* Exercise description
Beginning with the line containing "- Automatically file" and ending with the line containing "5 Canvas Demo", write out each line of the records below exactly; pictures and lines outside that range are left out.

* Input
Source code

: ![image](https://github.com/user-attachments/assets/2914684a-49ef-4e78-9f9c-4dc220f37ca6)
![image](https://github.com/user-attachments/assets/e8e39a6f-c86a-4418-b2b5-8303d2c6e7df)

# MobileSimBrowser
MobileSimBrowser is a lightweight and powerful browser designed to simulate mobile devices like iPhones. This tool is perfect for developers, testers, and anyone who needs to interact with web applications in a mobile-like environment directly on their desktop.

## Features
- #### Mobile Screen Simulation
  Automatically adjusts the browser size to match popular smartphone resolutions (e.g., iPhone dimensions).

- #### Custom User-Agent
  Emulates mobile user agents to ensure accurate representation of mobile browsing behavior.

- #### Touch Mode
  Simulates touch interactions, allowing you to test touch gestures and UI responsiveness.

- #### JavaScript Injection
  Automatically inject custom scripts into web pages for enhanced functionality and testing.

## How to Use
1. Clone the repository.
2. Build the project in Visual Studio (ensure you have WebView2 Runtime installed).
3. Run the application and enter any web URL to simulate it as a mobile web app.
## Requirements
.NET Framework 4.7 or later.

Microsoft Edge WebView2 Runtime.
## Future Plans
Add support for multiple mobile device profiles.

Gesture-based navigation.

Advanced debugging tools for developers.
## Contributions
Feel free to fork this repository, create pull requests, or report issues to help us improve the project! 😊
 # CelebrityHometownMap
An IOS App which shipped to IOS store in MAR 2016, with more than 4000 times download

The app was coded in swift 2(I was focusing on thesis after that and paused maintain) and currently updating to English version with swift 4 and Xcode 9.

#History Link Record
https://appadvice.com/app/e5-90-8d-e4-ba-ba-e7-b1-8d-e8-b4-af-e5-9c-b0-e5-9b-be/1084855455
==
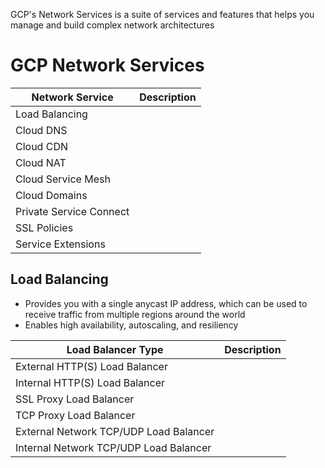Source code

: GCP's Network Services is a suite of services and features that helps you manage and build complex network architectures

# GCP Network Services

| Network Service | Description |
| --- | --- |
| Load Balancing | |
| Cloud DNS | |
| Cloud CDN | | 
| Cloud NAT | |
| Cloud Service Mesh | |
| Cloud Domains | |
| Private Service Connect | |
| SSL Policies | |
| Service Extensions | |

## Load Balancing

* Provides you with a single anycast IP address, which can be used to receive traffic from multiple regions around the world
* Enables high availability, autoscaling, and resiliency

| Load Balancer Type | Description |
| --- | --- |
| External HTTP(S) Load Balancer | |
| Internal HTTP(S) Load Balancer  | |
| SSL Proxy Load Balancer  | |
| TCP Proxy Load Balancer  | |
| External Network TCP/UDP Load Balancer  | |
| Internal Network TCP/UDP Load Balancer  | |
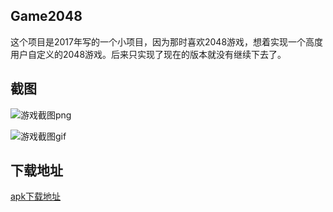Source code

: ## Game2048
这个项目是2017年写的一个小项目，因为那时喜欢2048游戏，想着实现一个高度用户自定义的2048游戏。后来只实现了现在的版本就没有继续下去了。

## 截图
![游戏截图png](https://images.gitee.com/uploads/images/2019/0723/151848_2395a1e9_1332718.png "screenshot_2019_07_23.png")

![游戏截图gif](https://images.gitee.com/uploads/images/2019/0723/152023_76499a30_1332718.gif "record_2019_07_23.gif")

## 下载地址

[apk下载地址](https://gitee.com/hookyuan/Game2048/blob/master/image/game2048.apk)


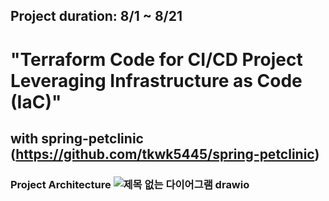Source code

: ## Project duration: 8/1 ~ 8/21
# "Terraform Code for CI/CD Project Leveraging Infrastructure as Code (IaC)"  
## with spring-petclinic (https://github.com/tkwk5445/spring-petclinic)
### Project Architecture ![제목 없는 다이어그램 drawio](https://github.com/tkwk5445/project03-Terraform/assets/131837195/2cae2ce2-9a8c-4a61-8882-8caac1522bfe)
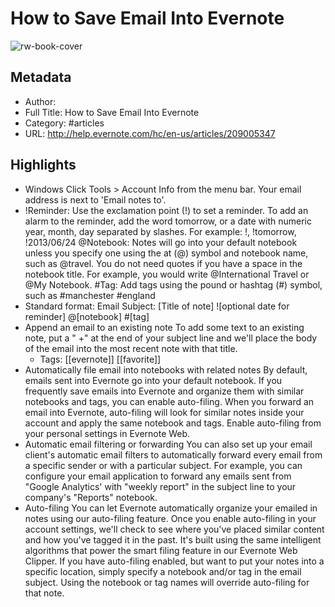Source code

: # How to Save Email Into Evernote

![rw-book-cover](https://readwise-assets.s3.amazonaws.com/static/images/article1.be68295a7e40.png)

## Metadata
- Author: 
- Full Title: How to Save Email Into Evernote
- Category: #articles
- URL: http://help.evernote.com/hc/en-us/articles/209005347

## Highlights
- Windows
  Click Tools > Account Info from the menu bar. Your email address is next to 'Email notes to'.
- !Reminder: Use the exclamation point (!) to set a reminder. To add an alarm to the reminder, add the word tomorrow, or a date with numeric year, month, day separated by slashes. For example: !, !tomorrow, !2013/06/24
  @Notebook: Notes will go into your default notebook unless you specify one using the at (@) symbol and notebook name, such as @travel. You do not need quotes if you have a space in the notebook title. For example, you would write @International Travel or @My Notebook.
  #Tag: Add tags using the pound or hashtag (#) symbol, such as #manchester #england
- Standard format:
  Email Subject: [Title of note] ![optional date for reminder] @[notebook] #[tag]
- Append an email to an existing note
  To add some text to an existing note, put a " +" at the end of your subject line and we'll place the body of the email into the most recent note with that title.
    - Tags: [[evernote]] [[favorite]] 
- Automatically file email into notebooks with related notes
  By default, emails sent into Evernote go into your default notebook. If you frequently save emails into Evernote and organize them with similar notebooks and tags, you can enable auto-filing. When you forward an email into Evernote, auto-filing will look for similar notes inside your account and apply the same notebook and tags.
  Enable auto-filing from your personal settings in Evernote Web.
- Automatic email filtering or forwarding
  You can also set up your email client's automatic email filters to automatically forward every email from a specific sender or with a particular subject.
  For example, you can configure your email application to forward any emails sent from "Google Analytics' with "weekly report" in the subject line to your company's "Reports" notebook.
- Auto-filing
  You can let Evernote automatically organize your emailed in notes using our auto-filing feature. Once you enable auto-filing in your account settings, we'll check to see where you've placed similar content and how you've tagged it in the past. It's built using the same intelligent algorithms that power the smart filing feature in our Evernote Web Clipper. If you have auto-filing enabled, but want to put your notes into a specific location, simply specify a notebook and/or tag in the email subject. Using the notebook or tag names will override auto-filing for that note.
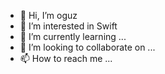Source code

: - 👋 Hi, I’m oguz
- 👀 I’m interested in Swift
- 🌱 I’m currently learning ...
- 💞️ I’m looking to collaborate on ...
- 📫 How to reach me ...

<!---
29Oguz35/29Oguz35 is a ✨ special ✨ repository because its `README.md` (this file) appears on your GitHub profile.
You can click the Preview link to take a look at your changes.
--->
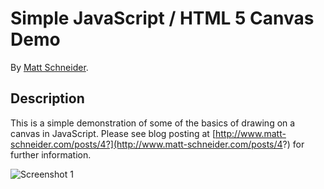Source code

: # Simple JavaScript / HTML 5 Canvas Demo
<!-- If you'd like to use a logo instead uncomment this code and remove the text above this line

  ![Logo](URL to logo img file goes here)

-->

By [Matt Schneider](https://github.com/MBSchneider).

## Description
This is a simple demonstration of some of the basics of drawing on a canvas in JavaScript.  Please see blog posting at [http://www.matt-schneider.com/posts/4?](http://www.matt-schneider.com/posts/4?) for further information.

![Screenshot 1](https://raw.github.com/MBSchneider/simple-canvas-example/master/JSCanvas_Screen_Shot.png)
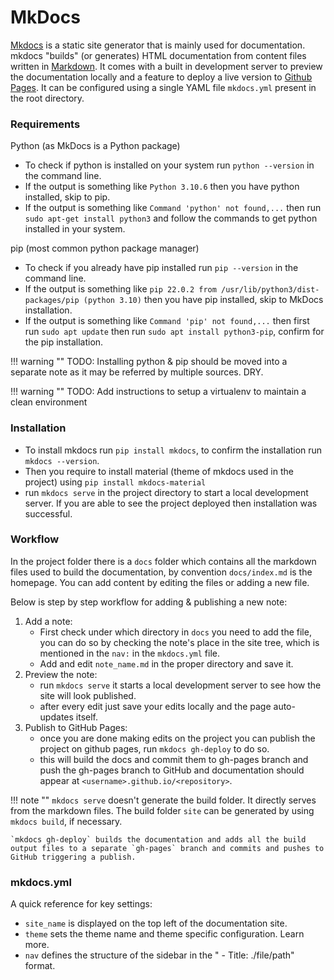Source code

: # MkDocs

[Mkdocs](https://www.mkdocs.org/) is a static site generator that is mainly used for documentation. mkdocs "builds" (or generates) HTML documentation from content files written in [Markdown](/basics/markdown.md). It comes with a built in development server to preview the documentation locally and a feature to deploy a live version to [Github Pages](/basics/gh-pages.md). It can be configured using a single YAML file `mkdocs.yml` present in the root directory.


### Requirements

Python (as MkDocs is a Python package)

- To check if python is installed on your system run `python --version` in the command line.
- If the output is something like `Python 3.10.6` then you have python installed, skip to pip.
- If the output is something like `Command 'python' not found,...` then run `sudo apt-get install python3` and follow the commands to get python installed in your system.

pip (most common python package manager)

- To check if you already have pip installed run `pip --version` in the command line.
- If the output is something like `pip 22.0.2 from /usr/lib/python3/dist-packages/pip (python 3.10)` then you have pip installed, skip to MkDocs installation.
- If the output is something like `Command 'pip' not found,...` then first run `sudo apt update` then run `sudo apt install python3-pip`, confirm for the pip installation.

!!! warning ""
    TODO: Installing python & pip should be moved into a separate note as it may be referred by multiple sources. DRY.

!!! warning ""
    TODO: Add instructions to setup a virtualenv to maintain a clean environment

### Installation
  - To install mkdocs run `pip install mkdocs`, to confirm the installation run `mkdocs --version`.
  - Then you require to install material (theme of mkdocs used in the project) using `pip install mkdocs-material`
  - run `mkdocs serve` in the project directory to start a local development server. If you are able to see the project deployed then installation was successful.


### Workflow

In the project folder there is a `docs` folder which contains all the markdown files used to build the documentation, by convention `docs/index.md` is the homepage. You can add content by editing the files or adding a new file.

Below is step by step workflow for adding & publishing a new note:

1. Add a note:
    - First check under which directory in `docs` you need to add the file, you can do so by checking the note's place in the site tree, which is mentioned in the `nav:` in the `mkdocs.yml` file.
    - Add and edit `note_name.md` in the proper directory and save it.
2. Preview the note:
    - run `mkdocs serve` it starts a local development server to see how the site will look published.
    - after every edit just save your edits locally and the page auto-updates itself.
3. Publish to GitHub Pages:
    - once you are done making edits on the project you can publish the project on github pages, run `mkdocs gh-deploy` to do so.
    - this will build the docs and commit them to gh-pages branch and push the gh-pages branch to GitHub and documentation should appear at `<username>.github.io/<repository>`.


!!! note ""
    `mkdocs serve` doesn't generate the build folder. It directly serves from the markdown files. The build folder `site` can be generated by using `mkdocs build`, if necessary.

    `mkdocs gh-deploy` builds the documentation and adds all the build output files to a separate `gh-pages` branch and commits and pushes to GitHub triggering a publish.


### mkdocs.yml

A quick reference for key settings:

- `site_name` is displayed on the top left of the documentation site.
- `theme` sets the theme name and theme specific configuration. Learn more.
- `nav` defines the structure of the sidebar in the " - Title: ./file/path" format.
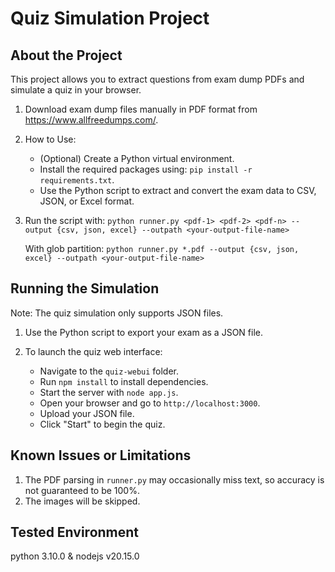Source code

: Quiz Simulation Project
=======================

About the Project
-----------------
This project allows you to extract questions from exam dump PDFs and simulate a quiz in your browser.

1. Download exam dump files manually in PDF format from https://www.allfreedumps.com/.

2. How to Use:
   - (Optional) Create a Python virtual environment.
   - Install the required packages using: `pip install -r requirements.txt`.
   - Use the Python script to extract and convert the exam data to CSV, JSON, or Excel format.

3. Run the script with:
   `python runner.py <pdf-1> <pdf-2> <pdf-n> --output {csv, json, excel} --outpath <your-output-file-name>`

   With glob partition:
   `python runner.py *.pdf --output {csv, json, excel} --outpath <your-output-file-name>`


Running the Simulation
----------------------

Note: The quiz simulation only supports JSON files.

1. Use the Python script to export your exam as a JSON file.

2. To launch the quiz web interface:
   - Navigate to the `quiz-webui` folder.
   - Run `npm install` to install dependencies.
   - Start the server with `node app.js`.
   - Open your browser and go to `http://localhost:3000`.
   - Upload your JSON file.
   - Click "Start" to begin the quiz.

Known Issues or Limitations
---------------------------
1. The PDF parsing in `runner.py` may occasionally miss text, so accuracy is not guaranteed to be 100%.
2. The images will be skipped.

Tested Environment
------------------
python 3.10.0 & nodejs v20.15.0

* Task result
- Automatically file email into notebooks with related notes
  By default, emails sent into Evernote go into your default notebook. If you frequently save emails into Evernote and organize them with similar notebooks and tags, you can enable auto-filing. When you forward an email into Evernote, auto-filing will look for similar notes inside your account and apply the same notebook and tags.
  Enable auto-filing from your personal settings in Evernote Web.
- Automatic email filtering or forwarding
  You can also set up your email client's automatic email filters to automatically forward every email from a specific sender or with a particular subject.
  For example, you can configure your email application to forward any emails sent from "Google Analytics' with "weekly report" in the subject line to your company's "Reports" notebook.
- Auto-filing
  You can let Evernote automatically organize your emailed in notes using our auto-filing feature. Once you enable auto-filing in your account settings, we'll check to see where you've placed similar content and how you've tagged it in the past. It's built using the same intelligent algorithms that power the smart filing feature in our Evernote Web Clipper. If you have auto-filing enabled, but want to put your notes into a specific location, simply specify a notebook and/or tag in the email subject. Using the notebook or tag names will override auto-filing for that note.
Source code

: - 👋 Hi, I’m oguz
- 👀 I’m interested in Swift
- 🌱 I’m currently learning ...
- 💞️ I’m looking to collaborate on ...
- 📫 How to reach me ...

<!---
29Oguz35/29Oguz35 is a ✨ special ✨ repository because its `README.md` (this file) appears on your GitHub profile.
You can click the Preview link to take a look at your changes.
--->
Source code

: # Simple JavaScript / HTML 5 Canvas Demo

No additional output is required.